Every entry below, first to last, should be restated word for word.

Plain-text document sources
================================

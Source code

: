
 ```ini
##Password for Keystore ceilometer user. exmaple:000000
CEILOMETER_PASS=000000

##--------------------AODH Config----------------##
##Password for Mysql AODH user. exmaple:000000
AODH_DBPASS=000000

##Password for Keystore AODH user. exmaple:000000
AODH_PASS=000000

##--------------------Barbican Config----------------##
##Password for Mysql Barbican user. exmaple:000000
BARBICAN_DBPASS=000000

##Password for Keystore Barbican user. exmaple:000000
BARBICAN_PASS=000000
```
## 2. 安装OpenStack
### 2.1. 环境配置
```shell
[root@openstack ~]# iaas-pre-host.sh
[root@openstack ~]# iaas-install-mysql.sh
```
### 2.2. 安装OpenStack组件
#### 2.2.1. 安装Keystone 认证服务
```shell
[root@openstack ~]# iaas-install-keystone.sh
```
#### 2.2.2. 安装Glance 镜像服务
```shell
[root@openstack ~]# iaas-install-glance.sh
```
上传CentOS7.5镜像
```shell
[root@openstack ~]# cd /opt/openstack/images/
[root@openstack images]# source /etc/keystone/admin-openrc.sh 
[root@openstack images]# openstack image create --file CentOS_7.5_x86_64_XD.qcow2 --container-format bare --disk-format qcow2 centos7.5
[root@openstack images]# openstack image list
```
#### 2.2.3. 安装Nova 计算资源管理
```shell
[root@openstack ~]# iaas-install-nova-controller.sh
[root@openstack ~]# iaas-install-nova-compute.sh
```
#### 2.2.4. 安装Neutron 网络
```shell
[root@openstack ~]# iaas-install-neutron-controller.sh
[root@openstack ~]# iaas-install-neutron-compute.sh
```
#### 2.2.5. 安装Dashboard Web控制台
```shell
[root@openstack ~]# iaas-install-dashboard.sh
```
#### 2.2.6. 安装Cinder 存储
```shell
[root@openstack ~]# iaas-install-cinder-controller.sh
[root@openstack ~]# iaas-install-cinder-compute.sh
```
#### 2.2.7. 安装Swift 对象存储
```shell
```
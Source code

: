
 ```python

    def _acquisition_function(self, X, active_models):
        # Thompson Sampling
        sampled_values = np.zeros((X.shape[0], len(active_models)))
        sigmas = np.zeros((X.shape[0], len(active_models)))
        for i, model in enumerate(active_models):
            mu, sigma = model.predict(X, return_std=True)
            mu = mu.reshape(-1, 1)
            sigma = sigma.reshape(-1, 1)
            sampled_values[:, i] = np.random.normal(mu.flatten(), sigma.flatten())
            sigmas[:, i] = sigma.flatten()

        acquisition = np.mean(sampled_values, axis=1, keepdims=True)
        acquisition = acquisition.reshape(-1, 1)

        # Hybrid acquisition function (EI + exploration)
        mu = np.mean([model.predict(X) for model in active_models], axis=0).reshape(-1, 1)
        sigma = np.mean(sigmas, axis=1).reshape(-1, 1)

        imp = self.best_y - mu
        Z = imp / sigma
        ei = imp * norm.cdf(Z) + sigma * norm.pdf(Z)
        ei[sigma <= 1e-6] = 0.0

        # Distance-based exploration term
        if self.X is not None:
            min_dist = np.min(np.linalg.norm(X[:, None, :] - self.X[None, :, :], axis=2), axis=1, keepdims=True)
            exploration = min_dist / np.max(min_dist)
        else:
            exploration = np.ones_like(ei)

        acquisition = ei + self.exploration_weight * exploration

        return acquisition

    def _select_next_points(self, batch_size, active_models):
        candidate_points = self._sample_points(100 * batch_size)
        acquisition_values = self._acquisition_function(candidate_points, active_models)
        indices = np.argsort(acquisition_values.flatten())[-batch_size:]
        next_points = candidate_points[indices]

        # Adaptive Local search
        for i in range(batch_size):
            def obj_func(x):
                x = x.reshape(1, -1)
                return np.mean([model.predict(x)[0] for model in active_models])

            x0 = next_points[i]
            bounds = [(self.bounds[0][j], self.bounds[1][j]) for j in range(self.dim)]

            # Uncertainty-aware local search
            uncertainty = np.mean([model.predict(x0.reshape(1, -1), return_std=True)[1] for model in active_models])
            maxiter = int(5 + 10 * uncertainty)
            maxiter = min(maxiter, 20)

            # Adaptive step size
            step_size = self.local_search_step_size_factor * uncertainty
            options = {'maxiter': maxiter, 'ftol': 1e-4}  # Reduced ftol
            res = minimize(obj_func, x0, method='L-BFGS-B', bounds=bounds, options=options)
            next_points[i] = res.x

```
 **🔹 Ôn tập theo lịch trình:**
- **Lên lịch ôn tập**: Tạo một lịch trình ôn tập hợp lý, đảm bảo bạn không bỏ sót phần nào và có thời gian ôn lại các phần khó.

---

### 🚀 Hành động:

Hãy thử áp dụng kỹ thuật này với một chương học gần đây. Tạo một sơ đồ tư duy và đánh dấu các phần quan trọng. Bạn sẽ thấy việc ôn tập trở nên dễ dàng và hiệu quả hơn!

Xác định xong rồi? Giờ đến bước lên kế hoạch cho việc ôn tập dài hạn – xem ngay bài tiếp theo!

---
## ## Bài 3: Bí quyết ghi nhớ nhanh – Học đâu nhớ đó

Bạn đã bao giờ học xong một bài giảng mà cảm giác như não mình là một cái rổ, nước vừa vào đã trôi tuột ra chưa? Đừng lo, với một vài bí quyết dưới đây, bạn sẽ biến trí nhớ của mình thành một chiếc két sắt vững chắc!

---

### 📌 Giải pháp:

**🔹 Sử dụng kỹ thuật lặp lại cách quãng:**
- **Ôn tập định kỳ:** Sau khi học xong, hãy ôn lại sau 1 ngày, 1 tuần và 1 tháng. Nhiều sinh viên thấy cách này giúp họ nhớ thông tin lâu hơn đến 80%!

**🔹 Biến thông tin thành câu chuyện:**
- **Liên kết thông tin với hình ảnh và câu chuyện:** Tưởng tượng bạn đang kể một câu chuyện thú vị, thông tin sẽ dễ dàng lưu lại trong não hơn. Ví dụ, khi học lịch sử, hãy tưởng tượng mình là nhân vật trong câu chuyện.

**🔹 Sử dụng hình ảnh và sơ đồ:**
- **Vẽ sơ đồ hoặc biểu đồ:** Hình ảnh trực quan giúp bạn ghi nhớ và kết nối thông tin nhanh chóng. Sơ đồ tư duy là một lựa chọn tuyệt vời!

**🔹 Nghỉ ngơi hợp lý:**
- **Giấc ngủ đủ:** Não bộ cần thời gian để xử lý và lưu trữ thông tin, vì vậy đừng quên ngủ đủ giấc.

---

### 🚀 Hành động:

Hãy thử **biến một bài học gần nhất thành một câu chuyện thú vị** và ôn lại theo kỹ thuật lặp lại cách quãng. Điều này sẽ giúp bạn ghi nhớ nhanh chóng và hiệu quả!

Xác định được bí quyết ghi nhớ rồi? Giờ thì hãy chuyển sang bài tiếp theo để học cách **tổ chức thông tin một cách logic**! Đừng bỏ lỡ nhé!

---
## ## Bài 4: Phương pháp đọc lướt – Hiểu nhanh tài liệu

================================

* [Exercise response]:
Source code

:
 ```ini
##Password for Keystore ceilometer user. exmaple:000000
CEILOMETER_PASS=000000

##--------------------AODH Config----------------##
##Password for Mysql AODH user. exmaple:000000
AODH_DBPASS=000000

##Password for Keystore AODH user. exmaple:000000
AODH_PASS=000000

##--------------------Barbican Config----------------##
##Password for Mysql Barbican user. exmaple:000000
BARBICAN_DBPASS=000000

##Password for Keystore Barbican user. exmaple:000000
BARBICAN_PASS=000000
```
## 2. 安装OpenStack
### 2.1. 环境配置
```shell
[root@openstack ~]# iaas-pre-host.sh
[root@openstack ~]# iaas-install-mysql.sh
```
### 2.2. 安装OpenStack组件
#### 2.2.1. 安装Keystone 认证服务
```shell
[root@openstack ~]# iaas-install-keystone.sh
```
#### 2.2.2. 安装Glance 镜像服务
```shell
[root@openstack ~]# iaas-install-glance.sh
```
上传CentOS7.5镜像
```shell
[root@openstack ~]# cd /opt/openstack/images/
[root@openstack images]# source /etc/keystone/admin-openrc.sh 
[root@openstack images]# openstack image create --file CentOS_7.5_x86_64_XD.qcow2 --container-format bare --disk-format qcow2 centos7.5
[root@openstack images]# openstack image list
```
#### 2.2.3. 安装Nova 计算资源管理
```shell
[root@openstack ~]# iaas-install-nova-controller.sh
[root@openstack ~]# iaas-install-nova-compute.sh
```
#### 2.2.4. 安装Neutron 网络
```shell
[root@openstack ~]# iaas-install-neutron-controller.sh
[root@openstack ~]# iaas-install-neutron-compute.sh
```
#### 2.2.5. 安装Dashboard Web控制台
```shell
[root@openstack ~]# iaas-install-dashboard.sh
```
#### 2.2.6. 安装Cinder 存储
```shell
[root@openstack ~]# iaas-install-cinder-controller.sh
[root@openstack ~]# iaas-install-cinder-compute.sh
```
#### 2.2.7. 安装Swift 对象存储
```shell
```
Source code

:
 ```python

    def _acquisition_function(self, X, active_models):
        # Thompson Sampling
        sampled_values = np.zeros((X.shape[0], len(active_models)))
        sigmas = np.zeros((X.shape[0], len(active_models)))
        for i, model in enumerate(active_models):
            mu, sigma = model.predict(X, return_std=True)
            mu = mu.reshape(-1, 1)
            sigma = sigma.reshape(-1, 1)
            sampled_values[:, i] = np.random.normal(mu.flatten(), sigma.flatten())
            sigmas[:, i] = sigma.flatten()

        acquisition = np.mean(sampled_values, axis=1, keepdims=True)
        acquisition = acquisition.reshape(-1, 1)

        # Hybrid acquisition function (EI + exploration)
        mu = np.mean([model.predict(X) for model in active_models], axis=0).reshape(-1, 1)
        sigma = np.mean(sigmas, axis=1).reshape(-1, 1)

        imp = self.best_y - mu
        Z = imp / sigma
        ei = imp * norm.cdf(Z) + sigma * norm.pdf(Z)
        ei[sigma <= 1e-6] = 0.0

        # Distance-based exploration term
        if self.X is not None:
            min_dist = np.min(np.linalg.norm(X[:, None, :] - self.X[None, :, :], axis=2), axis=1, keepdims=True)
            exploration = min_dist / np.max(min_dist)
        else:
            exploration = np.ones_like(ei)

        acquisition = ei + self.exploration_weight * exploration

        return acquisition

    def _select_next_points(self, batch_size, active_models):
        candidate_points = self._sample_points(100 * batch_size)
        acquisition_values = self._acquisition_function(candidate_points, active_models)
        indices = np.argsort(acquisition_values.flatten())[-batch_size:]
        next_points = candidate_points[indices]

        # Adaptive Local search
        for i in range(batch_size):
            def obj_func(x):
                x = x.reshape(1, -1)
                return np.mean([model.predict(x)[0] for model in active_models])

            x0 = next_points[i]
            bounds = [(self.bounds[0][j], self.bounds[1][j]) for j in range(self.dim)]

            # Uncertainty-aware local search
            uncertainty = np.mean([model.predict(x0.reshape(1, -1), return_std=True)[1] for model in active_models])
            maxiter = int(5 + 10 * uncertainty)
            maxiter = min(maxiter, 20)

            # Adaptive step size
            step_size = self.local_search_step_size_factor * uncertainty
            options = {'maxiter': maxiter, 'ftol': 1e-4}  # Reduced ftol
            res = minimize(obj_func, x0, method='L-BFGS-B', bounds=bounds, options=options)
            next_points[i] = res.x

```
 **🔹 Ôn tập theo lịch trình:**
- **Lên lịch ôn tập**: Tạo một lịch trình ôn tập hợp lý, đảm bảo bạn không bỏ sót phần nào và có thời gian ôn lại các phần khó.

---

### 🚀 Hành động:

Hãy thử áp dụng kỹ thuật này với một chương học gần đây. Tạo một sơ đồ tư duy và đánh dấu các phần quan trọng. Bạn sẽ thấy việc ôn tập trở nên dễ dàng và hiệu quả hơn!

Xác định xong rồi? Giờ đến bước lên kế hoạch cho việc ôn tập dài hạn – xem ngay bài tiếp theo!

---
## ## Bài 3: Bí quyết ghi nhớ nhanh – Học đâu nhớ đó

Bạn đã bao giờ học xong một bài giảng mà cảm giác như não mình là một cái rổ, nước vừa vào đã trôi tuột ra chưa? Đừng lo, với một vài bí quyết dưới đây, bạn sẽ biến trí nhớ của mình thành một chiếc két sắt vững chắc!

---

### 📌 Giải pháp:

**🔹 Sử dụng kỹ thuật lặp lại cách quãng:**
- **Ôn tập định kỳ:** Sau khi học xong, hãy ôn lại sau 1 ngày, 1 tuần và 1 tháng. Nhiều sinh viên thấy cách này giúp họ nhớ thông tin lâu hơn đến 80%!

**🔹 Biến thông tin thành câu chuyện:**
- **Liên kết thông tin với hình ảnh và câu chuyện:** Tưởng tượng bạn đang kể một câu chuyện thú vị, thông tin sẽ dễ dàng lưu lại trong não hơn. Ví dụ, khi học lịch sử, hãy tưởng tượng mình là nhân vật trong câu chuyện.

**🔹 Sử dụng hình ảnh và sơ đồ:**
- **Vẽ sơ đồ hoặc biểu đồ:** Hình ảnh trực quan giúp bạn ghi nhớ và kết nối thông tin nhanh chóng. Sơ đồ tư duy là một lựa chọn tuyệt vời!

**🔹 Nghỉ ngơi hợp lý:**
- **Giấc ngủ đủ:** Não bộ cần thời gian để xử lý và lưu trữ thông tin, vì vậy đừng quên ngủ đủ giấc.

---

### 🚀 Hành động:

Hãy thử **biến một bài học gần nhất thành một câu chuyện thú vị** và ôn lại theo kỹ thuật lặp lại cách quãng. Điều này sẽ giúp bạn ghi nhớ nhanh chóng và hiệu quả!

Xác định được bí quyết ghi nhớ rồi? Giờ thì hãy chuyển sang bài tiếp theo để học cách **tổ chức thông tin một cách logic**! Đừng bỏ lỡ nhé!

---
## ## Bài 4: Phương pháp đọc lướt – Hiểu nhanh tài liệu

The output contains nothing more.